CombiGene is very well positioned for continued success

"I thrive in smaller companies where everyone helps each other to create success."

There is so much I want to say in this my first editorial in Ingeneious that it is almost difficult to know where to start, but let me first extend a big and warm thank you to Jan Nilsson who during his time as CEO developed CombiGene from a company with one project in early preclinical phase to the CombiGene we see today: an internationally recognized gene therapy company with one project, the epilepsy project CG01, licensed to Spark Therapeutics, one project aimed at treating the rare and severe disease partial lipodystrophy and the extremely exciting pain program COZY. 

I would also like to thank Jan and the entire team for the great introduction to CombiGene that I have received during my time as the company’s Chief Operating Officer. It is with great eagerness and enthusiasm that I now take on my new role as CEO of CombiGene. I am really looking forward to continuing the development of CombiGene with more successes in the gene therapy field together with the board and the rest of the CombiGene team.

License agreements are the goal
Crucial for our success is that we can produce conclusive and positive preclinical results with the potential to be translated into good results in humans. This is the way we can attract future partners to our projects. It is also important that we can take on more gene therapy projects that target patient populations with great needs and add value to them with our special expertise in drug development and gene therapy.

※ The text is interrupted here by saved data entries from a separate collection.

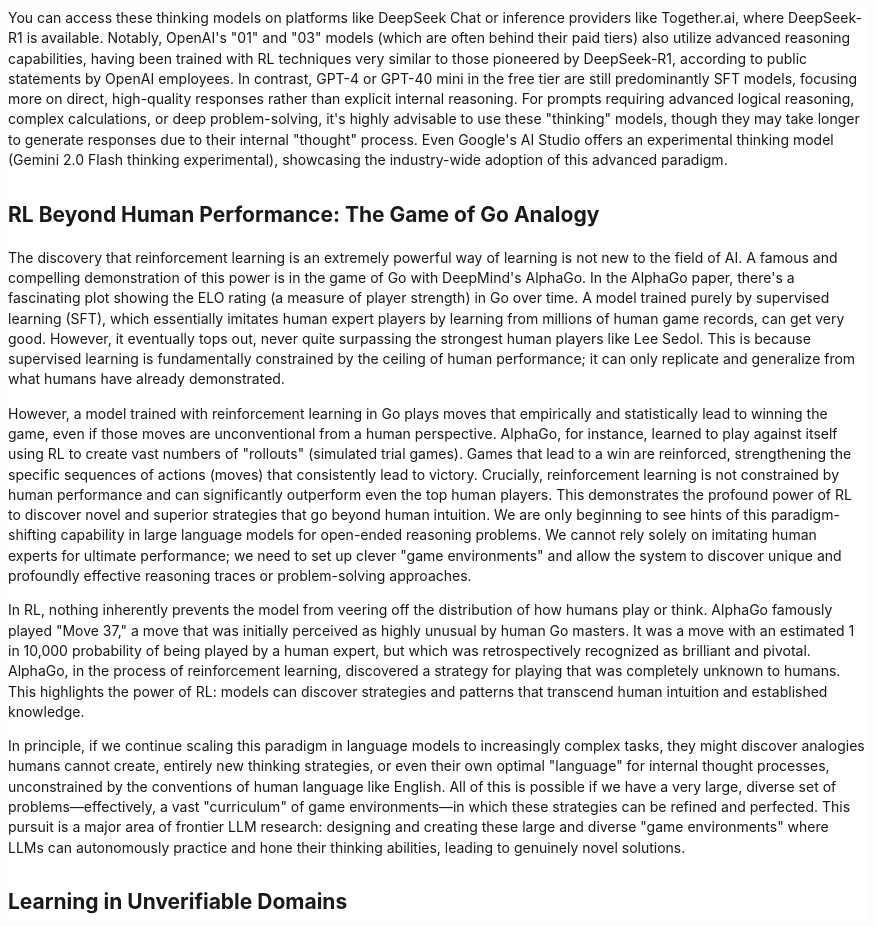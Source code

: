 You can access these thinking models on platforms like DeepSeek Chat or inference providers like Together.ai, where DeepSeek-R1 is available. Notably, OpenAI's "01" and "03" models (which are often behind their paid tiers) also utilize advanced reasoning capabilities, having been trained with RL techniques very similar to those pioneered by DeepSeek-R1, according to public statements by OpenAI employees. In contrast, GPT-4 or GPT-40 mini in the free tier are still predominantly SFT models, focusing more on direct, high-quality responses rather than explicit internal reasoning. For prompts requiring advanced logical reasoning, complex calculations, or deep problem-solving, it's highly advisable to use these "thinking" models, though they may take longer to generate responses due to their internal "thought" process. Even Google's AI Studio offers an experimental thinking model (Gemini 2.0 Flash thinking experimental), showcasing the industry-wide adoption of this advanced paradigm.

## RL Beyond Human Performance: The Game of Go Analogy

The discovery that reinforcement learning is an extremely powerful way of learning is not new to the field of AI. A famous and compelling demonstration of this power is in the game of Go with DeepMind's AlphaGo. In the AlphaGo paper, there's a fascinating plot showing the ELO rating (a measure of player strength) in Go over time. A model trained purely by supervised learning (SFT), which essentially imitates human expert players by learning from millions of human game records, can get very good. However, it eventually tops out, never quite surpassing the strongest human players like Lee Sedol. This is because supervised learning is fundamentally constrained by the ceiling of human performance; it can only replicate and generalize from what humans have already demonstrated.

However, a model trained with reinforcement learning in Go plays moves that empirically and statistically lead to winning the game, even if those moves are unconventional from a human perspective. AlphaGo, for instance, learned to play against itself using RL to create vast numbers of "rollouts" (simulated trial games). Games that lead to a win are reinforced, strengthening the specific sequences of actions (moves) that consistently lead to victory. Crucially, reinforcement learning is not constrained by human performance and can significantly outperform even the top human players. This demonstrates the profound power of RL to discover novel and superior strategies that go beyond human intuition. We are only beginning to see hints of this paradigm-shifting capability in large language models for open-ended reasoning problems. We cannot rely solely on imitating human experts for ultimate performance; we need to set up clever "game environments" and allow the system to discover unique and profoundly effective reasoning traces or problem-solving approaches.

In RL, nothing inherently prevents the model from veering off the distribution of how humans play or think. AlphaGo famously played "Move 37," a move that was initially perceived as highly unusual by human Go masters. It was a move with an estimated 1 in 10,000 probability of being played by a human expert, but which was retrospectively recognized as brilliant and pivotal. AlphaGo, in the process of reinforcement learning, discovered a strategy for playing that was completely unknown to humans. This highlights the power of RL: models can discover strategies and patterns that transcend human intuition and established knowledge.

In principle, if we continue scaling this paradigm in language models to increasingly complex tasks, they might discover analogies humans cannot create, entirely new thinking strategies, or even their own optimal "language" for internal thought processes, unconstrained by the conventions of human language like English. All of this is possible if we have a very large, diverse set of problems—effectively, a vast "curriculum" of game environments—in which these strategies can be refined and perfected. This pursuit is a major area of frontier LLM research: designing and creating these large and diverse "game environments" where LLMs can autonomously practice and hone their thinking abilities, leading to genuinely novel solutions.

## Learning in Unverifiable Domains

Having a project portfolio with several projects is important since it significantly increases the chances of reaching all the way to a license agreement. All drug development takes time and the costs of developing a new drug are high, at the same time the risk that a project does not go all the way to commercialization is significant. In other words, it is not enough with just one or two projects in the portfolio, several projects are needed to distribute risk and increase the chances of success.

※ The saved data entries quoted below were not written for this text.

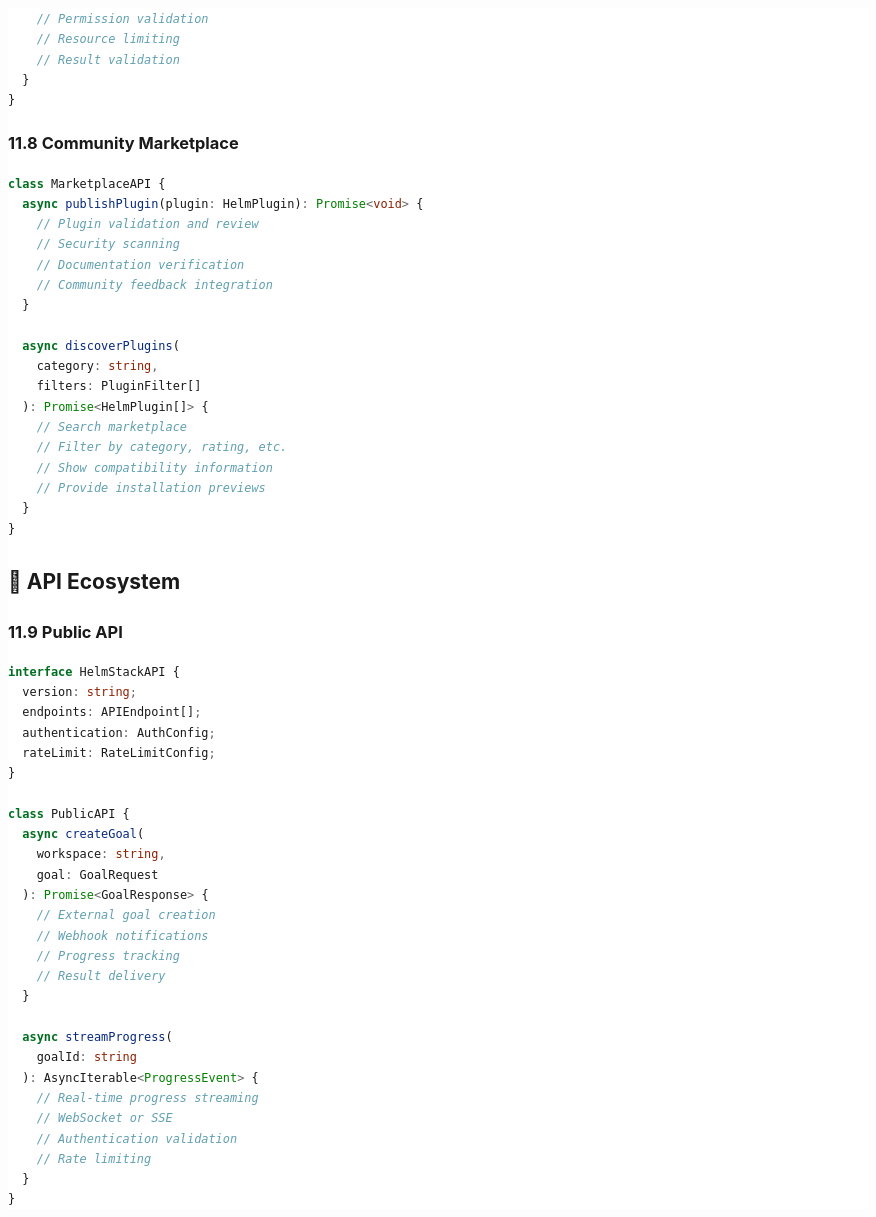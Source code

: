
 ```typescript
    // Permission validation
    // Resource limiting
    // Result validation
  }
}
```

### 11.8 Community Marketplace
```typescript
class MarketplaceAPI {
  async publishPlugin(plugin: HelmPlugin): Promise<void> {
    // Plugin validation and review
    // Security scanning
    // Documentation verification
    // Community feedback integration
  }

  async discoverPlugins(
    category: string,
    filters: PluginFilter[]
  ): Promise<HelmPlugin[]> {
    // Search marketplace
    // Filter by category, rating, etc.
    // Show compatibility information
    // Provide installation previews
  }
}
```

## 🔌 **API Ecosystem**

### 11.9 Public API
```typescript
interface HelmStackAPI {
  version: string;
  endpoints: APIEndpoint[];
  authentication: AuthConfig;
  rateLimit: RateLimitConfig;
}

class PublicAPI {
  async createGoal(
    workspace: string,
    goal: GoalRequest
  ): Promise<GoalResponse> {
    // External goal creation
    // Webhook notifications
    // Progress tracking
    // Result delivery
  }

  async streamProgress(
    goalId: string
  ): AsyncIterable<ProgressEvent> {
    // Real-time progress streaming
    // WebSocket or SSE
    // Authentication validation
    // Rate limiting
  }
}
```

Health economic aspects will be crucial
Another crucial aspect of our business is health economics. Gene therapy is, and will continue to be, an exclusive form of treatment. It is therefore crucial that we can demonstrate that our therapies can improve patients’ quality of life to such an extent that it is possible for society to make a positive health economic calculation. It is my conviction that the projects in which we are engaged can succeed in this, namely both improving the quality of life for the individual patient and offering a treatment that is economically justifiable.

A great team
I am sometimes asked why I left a large group like Getinge, where I was previously CEO of the Swedish operations. The answer is very simple. I thrive in smaller companies where everyone helps each other to create success and where the paths to decisions are short. In recent years, I have been exclusively active in the ATMP area (Advanced Therapy Medicinal Products), which in itself is extremely interesting given the fantastic opportunities to develop completely new and effective therapies for otherwise incurable diseases and conditions.

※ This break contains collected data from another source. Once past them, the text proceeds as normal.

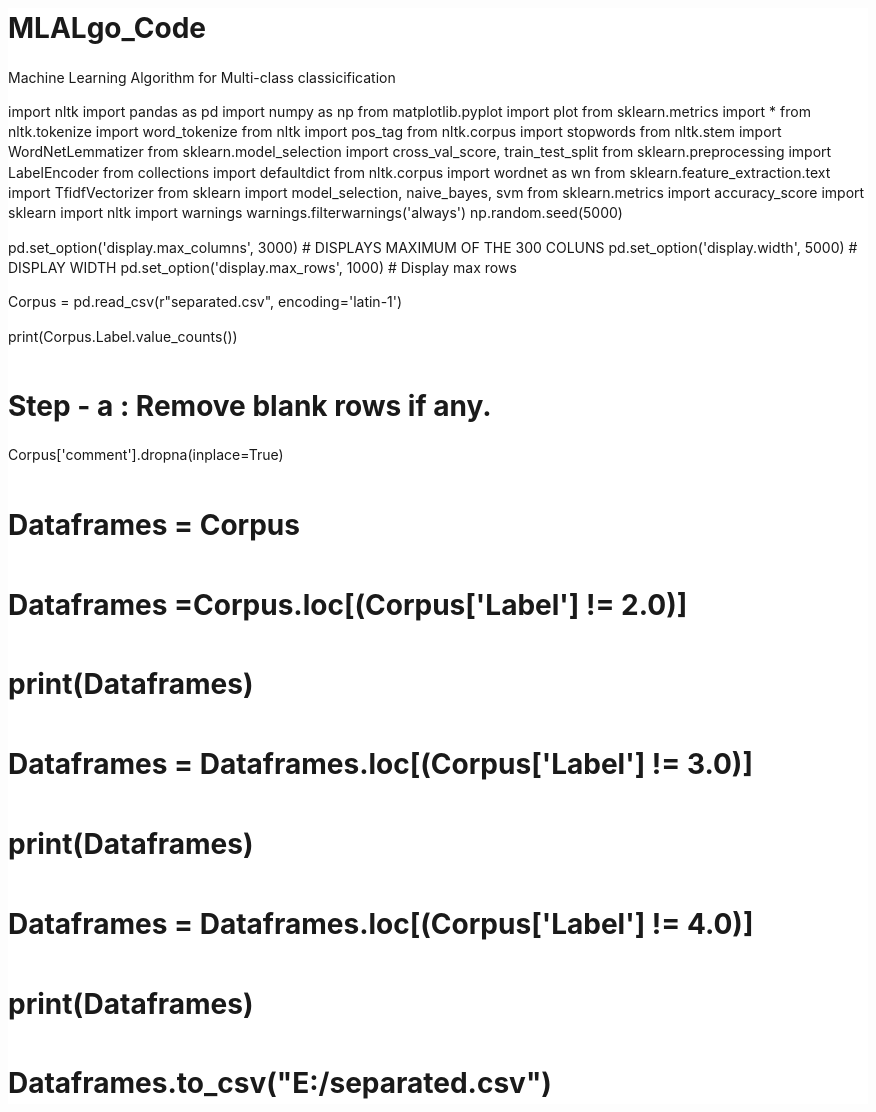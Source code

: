 # MLALgo_Code
Machine Learning Algorithm for Multi-class classicification


import nltk
import pandas as pd
import numpy as np
from matplotlib.pyplot import plot
from sklearn.metrics import *
from nltk.tokenize import word_tokenize
from nltk import pos_tag
from nltk.corpus import stopwords
from nltk.stem import WordNetLemmatizer
from sklearn.model_selection import cross_val_score, train_test_split
from sklearn.preprocessing import LabelEncoder
from collections import defaultdict
from nltk.corpus import wordnet as wn
from sklearn.feature_extraction.text import TfidfVectorizer
from sklearn import model_selection, naive_bayes, svm
from sklearn.metrics import accuracy_score
import sklearn
import nltk
import warnings
warnings.filterwarnings('always')
np.random.seed(5000)

pd.set_option('display.max_columns', 3000)  # DISPLAYS MAXIMUM OF THE 300 COLUNS
pd.set_option('display.width', 5000)  # DISPLAY WIDTH
pd.set_option('display.max_rows', 1000)  # Display max rows

Corpus = pd.read_csv(r"separated.csv", encoding='latin-1')

print(Corpus.Label.value_counts())
# Step - a : Remove blank rows if any.

Corpus['comment'].dropna(inplace=True)

# Dataframes = Corpus
# Dataframes =Corpus.loc[(Corpus['Label'] != 2.0)]
# print(Dataframes)
# Dataframes = Dataframes.loc[(Corpus['Label'] != 3.0)]
# print(Dataframes)
# Dataframes = Dataframes.loc[(Corpus['Label'] != 4.0)]
# print(Dataframes)
# Dataframes.to_csv("E:/separated.csv")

The competent and hardworking team at CombiGene continues to develop our projects, not least the pain program COZY where we work together with our Danish partner Zyneyro. In addition to our existing product portfolio, we are also actively looking for more projects for inlicensing to establish a portfolio of commercially interesting gene therapy projects to increase our opportunities to reach more licensing agreements like the one we signed with Spark Therapeutics in 2021.